• TRY IT
From the entries that follow, report every line in which "print" occurs.

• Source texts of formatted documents
==*==
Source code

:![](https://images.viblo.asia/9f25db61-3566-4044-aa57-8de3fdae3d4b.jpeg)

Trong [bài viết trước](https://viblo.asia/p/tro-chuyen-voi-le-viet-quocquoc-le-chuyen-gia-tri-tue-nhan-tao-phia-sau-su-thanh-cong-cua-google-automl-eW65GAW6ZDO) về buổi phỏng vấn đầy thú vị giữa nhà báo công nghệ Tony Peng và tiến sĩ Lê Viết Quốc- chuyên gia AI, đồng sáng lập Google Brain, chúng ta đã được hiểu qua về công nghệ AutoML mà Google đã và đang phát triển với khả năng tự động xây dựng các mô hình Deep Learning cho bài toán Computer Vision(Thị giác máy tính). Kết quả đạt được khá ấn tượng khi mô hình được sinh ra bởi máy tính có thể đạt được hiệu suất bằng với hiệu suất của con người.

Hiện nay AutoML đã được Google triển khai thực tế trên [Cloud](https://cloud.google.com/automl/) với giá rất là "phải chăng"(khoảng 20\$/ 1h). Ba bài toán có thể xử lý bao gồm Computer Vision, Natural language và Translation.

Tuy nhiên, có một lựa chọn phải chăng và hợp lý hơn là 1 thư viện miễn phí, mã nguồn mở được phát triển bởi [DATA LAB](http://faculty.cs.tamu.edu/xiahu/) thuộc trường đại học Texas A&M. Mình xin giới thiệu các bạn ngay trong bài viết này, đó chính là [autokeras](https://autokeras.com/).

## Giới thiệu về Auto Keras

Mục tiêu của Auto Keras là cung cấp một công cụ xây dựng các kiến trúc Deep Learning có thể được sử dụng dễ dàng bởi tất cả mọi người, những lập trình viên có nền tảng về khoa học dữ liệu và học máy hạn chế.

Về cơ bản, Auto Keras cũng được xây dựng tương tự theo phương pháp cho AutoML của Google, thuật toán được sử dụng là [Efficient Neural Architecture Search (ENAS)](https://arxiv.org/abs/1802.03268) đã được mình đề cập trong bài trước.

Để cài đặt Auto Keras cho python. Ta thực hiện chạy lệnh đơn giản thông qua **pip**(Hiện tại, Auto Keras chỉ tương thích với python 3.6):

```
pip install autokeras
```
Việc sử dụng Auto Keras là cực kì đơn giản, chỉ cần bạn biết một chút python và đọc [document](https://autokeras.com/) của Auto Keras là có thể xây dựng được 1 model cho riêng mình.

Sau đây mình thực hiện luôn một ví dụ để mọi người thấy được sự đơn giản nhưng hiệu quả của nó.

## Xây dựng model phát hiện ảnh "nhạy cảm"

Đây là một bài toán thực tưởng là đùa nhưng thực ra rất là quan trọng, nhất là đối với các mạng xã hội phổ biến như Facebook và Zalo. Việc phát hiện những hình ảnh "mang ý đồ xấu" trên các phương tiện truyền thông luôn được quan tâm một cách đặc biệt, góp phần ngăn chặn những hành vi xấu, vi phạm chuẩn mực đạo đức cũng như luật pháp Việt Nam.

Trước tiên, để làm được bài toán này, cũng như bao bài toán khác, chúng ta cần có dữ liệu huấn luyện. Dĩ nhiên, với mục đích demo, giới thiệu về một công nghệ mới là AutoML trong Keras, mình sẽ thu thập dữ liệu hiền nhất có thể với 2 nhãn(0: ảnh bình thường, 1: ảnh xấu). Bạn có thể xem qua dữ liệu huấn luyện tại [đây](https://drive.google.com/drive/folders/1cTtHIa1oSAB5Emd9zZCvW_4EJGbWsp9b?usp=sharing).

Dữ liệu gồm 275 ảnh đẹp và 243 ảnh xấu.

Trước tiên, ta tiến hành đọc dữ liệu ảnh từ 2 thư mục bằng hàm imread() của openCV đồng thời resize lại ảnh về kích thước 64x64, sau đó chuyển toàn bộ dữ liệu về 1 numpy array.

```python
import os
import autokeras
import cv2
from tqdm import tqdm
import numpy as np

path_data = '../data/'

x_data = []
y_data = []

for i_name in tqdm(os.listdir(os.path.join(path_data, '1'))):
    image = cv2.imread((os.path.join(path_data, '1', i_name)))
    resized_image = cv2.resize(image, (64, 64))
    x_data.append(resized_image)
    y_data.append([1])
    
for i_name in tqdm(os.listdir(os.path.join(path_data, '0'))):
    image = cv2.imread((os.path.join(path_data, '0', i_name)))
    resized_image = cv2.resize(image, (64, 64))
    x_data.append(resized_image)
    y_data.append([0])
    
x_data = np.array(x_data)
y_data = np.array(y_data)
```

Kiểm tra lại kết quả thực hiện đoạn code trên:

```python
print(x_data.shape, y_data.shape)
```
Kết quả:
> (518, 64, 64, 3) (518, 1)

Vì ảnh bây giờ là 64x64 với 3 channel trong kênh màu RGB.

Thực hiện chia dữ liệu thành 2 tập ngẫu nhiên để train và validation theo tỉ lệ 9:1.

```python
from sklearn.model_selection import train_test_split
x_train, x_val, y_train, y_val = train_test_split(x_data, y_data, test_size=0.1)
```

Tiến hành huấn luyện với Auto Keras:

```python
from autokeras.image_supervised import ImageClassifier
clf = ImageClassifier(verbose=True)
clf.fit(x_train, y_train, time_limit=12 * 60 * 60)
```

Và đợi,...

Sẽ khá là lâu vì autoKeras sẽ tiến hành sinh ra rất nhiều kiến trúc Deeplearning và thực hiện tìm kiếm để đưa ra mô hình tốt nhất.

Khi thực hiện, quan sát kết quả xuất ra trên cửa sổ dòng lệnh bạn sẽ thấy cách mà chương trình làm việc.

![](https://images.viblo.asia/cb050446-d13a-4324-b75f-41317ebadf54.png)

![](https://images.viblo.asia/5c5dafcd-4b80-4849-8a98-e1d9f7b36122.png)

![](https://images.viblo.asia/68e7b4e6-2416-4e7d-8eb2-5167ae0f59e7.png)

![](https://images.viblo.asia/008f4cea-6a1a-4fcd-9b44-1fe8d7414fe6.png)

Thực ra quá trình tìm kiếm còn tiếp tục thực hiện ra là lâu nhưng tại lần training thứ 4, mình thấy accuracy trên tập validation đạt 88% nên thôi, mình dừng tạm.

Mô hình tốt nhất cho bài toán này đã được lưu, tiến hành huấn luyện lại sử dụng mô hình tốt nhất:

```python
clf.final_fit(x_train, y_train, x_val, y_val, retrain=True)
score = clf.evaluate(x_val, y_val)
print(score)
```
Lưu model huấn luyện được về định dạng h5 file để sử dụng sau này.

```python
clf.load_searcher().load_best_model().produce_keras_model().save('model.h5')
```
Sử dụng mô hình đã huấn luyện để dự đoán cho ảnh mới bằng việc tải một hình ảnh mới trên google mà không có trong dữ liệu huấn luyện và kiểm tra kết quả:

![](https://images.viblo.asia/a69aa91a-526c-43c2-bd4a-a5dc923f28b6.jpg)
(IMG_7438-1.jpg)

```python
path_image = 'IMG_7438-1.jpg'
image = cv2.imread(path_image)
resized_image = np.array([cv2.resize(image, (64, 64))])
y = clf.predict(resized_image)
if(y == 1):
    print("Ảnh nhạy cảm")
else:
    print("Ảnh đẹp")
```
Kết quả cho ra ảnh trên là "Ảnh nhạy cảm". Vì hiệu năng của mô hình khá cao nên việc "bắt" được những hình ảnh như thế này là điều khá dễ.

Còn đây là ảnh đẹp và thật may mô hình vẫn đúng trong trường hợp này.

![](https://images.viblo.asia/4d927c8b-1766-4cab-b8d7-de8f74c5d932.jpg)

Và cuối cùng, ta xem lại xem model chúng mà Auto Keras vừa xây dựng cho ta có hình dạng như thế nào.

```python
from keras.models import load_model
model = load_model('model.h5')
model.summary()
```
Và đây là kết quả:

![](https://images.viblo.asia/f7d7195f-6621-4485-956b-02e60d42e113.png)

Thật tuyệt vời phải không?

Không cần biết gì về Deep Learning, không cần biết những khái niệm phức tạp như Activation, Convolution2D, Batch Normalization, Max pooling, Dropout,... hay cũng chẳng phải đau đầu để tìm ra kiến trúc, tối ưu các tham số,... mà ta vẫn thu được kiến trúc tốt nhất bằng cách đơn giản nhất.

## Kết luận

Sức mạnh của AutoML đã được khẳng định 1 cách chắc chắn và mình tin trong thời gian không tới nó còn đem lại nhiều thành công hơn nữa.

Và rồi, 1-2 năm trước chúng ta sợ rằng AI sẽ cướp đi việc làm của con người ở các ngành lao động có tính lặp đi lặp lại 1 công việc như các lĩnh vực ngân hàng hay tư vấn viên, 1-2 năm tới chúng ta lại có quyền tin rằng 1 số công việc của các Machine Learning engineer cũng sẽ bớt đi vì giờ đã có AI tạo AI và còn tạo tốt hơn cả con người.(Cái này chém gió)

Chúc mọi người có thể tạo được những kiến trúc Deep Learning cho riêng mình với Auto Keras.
==*==
• RESPONSE TO THIS TASK
print(x_data.shape, y_data.shape)
print(score)
    print("Ảnh nhạy cảm")
    print("Ảnh đẹp")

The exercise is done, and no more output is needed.